Exercise material —
+++++

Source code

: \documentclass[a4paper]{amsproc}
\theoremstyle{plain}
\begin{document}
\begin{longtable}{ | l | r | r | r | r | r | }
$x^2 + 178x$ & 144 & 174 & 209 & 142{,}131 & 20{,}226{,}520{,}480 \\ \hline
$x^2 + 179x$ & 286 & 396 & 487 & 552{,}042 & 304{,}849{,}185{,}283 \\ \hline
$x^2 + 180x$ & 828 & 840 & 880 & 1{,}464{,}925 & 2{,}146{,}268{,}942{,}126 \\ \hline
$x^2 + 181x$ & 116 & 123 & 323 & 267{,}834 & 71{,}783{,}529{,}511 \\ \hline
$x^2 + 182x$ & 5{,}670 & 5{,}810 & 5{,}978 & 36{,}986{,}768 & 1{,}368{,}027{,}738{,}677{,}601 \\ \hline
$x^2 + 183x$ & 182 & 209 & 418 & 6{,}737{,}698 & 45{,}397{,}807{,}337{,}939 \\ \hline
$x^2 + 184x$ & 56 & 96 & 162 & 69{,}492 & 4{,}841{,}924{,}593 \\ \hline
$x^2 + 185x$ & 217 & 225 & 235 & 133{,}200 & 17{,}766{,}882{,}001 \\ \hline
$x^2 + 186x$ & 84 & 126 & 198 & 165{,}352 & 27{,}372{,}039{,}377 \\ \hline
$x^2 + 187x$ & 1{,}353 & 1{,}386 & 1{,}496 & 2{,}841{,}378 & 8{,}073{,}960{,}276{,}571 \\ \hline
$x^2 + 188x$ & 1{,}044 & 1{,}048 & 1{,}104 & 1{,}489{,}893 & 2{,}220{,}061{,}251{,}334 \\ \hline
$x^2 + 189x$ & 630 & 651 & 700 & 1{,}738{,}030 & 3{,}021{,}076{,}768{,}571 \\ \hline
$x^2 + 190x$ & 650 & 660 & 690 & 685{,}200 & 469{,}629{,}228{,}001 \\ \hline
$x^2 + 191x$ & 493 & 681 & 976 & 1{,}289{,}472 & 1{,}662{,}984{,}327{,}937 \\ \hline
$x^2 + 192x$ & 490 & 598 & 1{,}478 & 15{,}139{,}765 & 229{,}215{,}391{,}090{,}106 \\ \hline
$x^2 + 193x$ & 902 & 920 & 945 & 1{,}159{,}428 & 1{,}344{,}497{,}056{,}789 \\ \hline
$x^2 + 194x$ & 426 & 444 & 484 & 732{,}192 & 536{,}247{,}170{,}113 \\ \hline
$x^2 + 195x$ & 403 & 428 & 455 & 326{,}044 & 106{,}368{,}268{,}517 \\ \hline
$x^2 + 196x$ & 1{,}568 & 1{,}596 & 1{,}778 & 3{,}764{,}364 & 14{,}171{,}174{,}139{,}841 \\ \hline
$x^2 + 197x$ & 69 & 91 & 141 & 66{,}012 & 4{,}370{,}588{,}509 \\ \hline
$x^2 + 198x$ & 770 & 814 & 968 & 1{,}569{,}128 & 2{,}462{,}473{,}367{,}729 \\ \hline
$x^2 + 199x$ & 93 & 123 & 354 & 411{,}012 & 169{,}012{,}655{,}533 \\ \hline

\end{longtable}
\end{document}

+++++

The problem — Beginning at the opening line of the data, transcribe each line exactly until you reach the line with "198x$ & 770", which you also include, and go no further.

Completed exercise —
Source code

: \documentclass[a4paper]{amsproc}
\theoremstyle{plain}
\begin{document}
\begin{longtable}{ | l | r | r | r | r | r | }
$x^2 + 178x$ & 144 & 174 & 209 & 142{,}131 & 20{,}226{,}520{,}480 \\ \hline
$x^2 + 179x$ & 286 & 396 & 487 & 552{,}042 & 304{,}849{,}185{,}283 \\ \hline
$x^2 + 180x$ & 828 & 840 & 880 & 1{,}464{,}925 & 2{,}146{,}268{,}942{,}126 \\ \hline
$x^2 + 181x$ & 116 & 123 & 323 & 267{,}834 & 71{,}783{,}529{,}511 \\ \hline
$x^2 + 182x$ & 5{,}670 & 5{,}810 & 5{,}978 & 36{,}986{,}768 & 1{,}368{,}027{,}738{,}677{,}601 \\ \hline
$x^2 + 183x$ & 182 & 209 & 418 & 6{,}737{,}698 & 45{,}397{,}807{,}337{,}939 \\ \hline
$x^2 + 184x$ & 56 & 96 & 162 & 69{,}492 & 4{,}841{,}924{,}593 \\ \hline
$x^2 + 185x$ & 217 & 225 & 235 & 133{,}200 & 17{,}766{,}882{,}001 \\ \hline
$x^2 + 186x$ & 84 & 126 & 198 & 165{,}352 & 27{,}372{,}039{,}377 \\ \hline
$x^2 + 187x$ & 1{,}353 & 1{,}386 & 1{,}496 & 2{,}841{,}378 & 8{,}073{,}960{,}276{,}571 \\ \hline
$x^2 + 188x$ & 1{,}044 & 1{,}048 & 1{,}104 & 1{,}489{,}893 & 2{,}220{,}061{,}251{,}334 \\ \hline
$x^2 + 189x$ & 630 & 651 & 700 & 1{,}738{,}030 & 3{,}021{,}076{,}768{,}571 \\ \hline
$x^2 + 190x$ & 650 & 660 & 690 & 685{,}200 & 469{,}629{,}228{,}001 \\ \hline
$x^2 + 191x$ & 493 & 681 & 976 & 1{,}289{,}472 & 1{,}662{,}984{,}327{,}937 \\ \hline
$x^2 + 192x$ & 490 & 598 & 1{,}478 & 15{,}139{,}765 & 229{,}215{,}391{,}090{,}106 \\ \hline
$x^2 + 193x$ & 902 & 920 & 945 & 1{,}159{,}428 & 1{,}344{,}497{,}056{,}789 \\ \hline
$x^2 + 194x$ & 426 & 444 & 484 & 732{,}192 & 536{,}247{,}170{,}113 \\ \hline
$x^2 + 195x$ & 403 & 428 & 455 & 326{,}044 & 106{,}368{,}268{,}517 \\ \hline
$x^2 + 196x$ & 1{,}568 & 1{,}596 & 1{,}778 & 3{,}764{,}364 & 14{,}171{,}174{,}139{,}841 \\ \hline
$x^2 + 197x$ & 69 & 91 & 141 & 66{,}012 & 4{,}370{,}588{,}509 \\ \hline
$x^2 + 198x$ & 770 & 814 & 968 & 1{,}569{,}128 & 2{,}462{,}473{,}367{,}729 \\ \hline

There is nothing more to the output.